Seit fünf Jahren aber können Lehrer, Eltern und an Waldorfpädagogik Interessierte für drei Wochen im Sommer nach Cuernavaca in Mexiko kommen und dort Kurse belegen. So erschienen Ende Juli über 200 Teilnehmer zum Sommerseminar des Centro de Desarrollo Antroposófico (CDA, Zentrum für Entwicklung der Anthroposophie). Sie kamen zum größten Teil aus Mexiko, aus Ländern der Karibik und auch aus den USA: eine bunte Mischung gut gelaunter und aufnahmebereiter meist junger Leute: ca. 80 Teilnehmer für die Kindergartenkurse und 120 für »Primaria« (Klasse 1-6) und »Secundaria (Klasse 7-9) Die gastgebende Waldorfschule verwandelte sich in einen Campus lateinamerikanischer Vitalität. Die zumeist lateinamerikanischen Dozenten boten Kurse in Theosophie, Menschenkunde, Methodik, Handarbeit, Musik, Eurythmie und Theater. Ich wurde eingeladen für praktische Didaktik im Lehrplan Kunst, für Kunstgeschichte und für die Lehrermeditation.

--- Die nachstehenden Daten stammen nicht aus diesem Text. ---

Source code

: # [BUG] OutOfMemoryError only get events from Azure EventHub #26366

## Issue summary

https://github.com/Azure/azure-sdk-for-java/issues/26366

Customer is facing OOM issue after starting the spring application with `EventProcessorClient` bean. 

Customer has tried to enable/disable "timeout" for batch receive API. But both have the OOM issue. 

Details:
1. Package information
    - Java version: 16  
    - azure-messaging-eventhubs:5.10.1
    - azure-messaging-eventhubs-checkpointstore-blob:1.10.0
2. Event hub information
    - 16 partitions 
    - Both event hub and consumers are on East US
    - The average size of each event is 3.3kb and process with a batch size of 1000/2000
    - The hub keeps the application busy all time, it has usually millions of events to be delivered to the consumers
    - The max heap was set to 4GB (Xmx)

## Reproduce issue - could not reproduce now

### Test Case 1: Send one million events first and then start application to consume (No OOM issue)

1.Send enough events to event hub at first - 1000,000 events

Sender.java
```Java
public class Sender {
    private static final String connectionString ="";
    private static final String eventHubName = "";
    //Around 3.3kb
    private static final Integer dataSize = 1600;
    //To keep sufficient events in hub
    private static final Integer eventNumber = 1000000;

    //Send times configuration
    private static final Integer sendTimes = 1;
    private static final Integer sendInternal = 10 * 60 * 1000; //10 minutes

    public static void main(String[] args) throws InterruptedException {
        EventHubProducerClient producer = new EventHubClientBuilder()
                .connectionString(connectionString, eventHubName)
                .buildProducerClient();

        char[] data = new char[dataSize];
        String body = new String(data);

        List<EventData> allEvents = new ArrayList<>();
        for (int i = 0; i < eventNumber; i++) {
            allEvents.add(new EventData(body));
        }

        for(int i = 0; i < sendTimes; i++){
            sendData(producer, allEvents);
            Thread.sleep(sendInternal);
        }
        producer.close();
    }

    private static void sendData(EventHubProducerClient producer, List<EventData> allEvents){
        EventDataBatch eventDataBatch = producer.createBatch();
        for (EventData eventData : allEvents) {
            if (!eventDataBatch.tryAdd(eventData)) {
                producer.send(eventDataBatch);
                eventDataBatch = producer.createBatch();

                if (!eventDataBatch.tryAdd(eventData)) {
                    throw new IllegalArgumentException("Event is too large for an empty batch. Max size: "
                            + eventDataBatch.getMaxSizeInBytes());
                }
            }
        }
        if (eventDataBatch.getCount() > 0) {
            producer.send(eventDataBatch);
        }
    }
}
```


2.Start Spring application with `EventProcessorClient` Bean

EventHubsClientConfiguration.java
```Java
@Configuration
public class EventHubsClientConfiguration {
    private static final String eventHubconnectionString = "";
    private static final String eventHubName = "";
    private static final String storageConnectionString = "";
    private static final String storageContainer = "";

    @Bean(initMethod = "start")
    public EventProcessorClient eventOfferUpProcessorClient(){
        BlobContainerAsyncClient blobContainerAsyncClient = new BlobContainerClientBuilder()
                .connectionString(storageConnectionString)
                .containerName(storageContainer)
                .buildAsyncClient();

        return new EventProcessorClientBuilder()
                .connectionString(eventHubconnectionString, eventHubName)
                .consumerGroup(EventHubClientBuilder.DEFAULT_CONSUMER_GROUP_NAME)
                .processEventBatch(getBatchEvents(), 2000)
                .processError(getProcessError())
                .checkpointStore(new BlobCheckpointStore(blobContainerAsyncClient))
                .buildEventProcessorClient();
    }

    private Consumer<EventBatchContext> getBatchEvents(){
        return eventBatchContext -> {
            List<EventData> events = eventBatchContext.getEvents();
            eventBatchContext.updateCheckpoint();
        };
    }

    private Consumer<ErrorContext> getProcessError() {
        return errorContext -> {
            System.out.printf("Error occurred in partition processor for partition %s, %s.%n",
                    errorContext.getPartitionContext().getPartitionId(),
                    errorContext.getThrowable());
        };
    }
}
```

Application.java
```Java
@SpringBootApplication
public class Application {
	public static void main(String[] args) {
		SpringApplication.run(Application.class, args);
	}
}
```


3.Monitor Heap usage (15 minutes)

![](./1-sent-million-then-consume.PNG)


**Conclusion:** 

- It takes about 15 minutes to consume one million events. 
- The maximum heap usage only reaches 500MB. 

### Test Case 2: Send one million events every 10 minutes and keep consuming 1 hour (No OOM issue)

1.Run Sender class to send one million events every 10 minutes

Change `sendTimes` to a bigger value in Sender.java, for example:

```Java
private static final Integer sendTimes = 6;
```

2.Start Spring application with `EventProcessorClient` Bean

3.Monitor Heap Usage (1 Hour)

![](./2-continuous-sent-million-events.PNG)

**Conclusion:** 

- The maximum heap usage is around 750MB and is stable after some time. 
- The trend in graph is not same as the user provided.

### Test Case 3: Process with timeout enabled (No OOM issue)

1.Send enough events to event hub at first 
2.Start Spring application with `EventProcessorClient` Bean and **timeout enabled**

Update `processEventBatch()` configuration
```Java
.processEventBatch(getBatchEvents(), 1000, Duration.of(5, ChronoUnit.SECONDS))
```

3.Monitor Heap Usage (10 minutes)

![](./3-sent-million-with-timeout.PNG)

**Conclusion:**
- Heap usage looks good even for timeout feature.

Da die Teilnehmer kaum Grundkenntnisse in Mathematik, Geometrie oder Grammatik und selten eine Erfahrung in Malen, Zeichnen oder Musik haben, mussten die Dozenten viel Basisausbildung mitliefern bevor sie das Spezifische der Waldorfpädagogik behandeln konnten.
Das Konzept der CDA umfasst fünf Jahre mit je drei Wochen und folgenden Schwerpunkt-Modulen: 1. Einführung in Anthroposophie, 2. Sprachen und Allgemeine Menschenkunde, 3. Geschichte, Geographie und Geheimwissenschaft, 4. Naturkunde und Erkenntnistheorie, 5. Mathematik, Geometrie und der innere Weg des Lehrers; dies jeweils begleitet von praktischen Übungen. Jedes Jahr werden die Teilnehmer des fünften Jahres mit einem Zertifikat feierlich verabschiedet und eine neue Gruppe beginnt. So mischen sich in manchen Kursen die verschiedenen Jahrgänge. Die mexikanische CDA hat sich mit der nordamerikanischen AWSNA (Association of Waldorf Schools of North America) zusammengeschlossen und erlangte so eine Anerkennung ihrer Sommerseminare.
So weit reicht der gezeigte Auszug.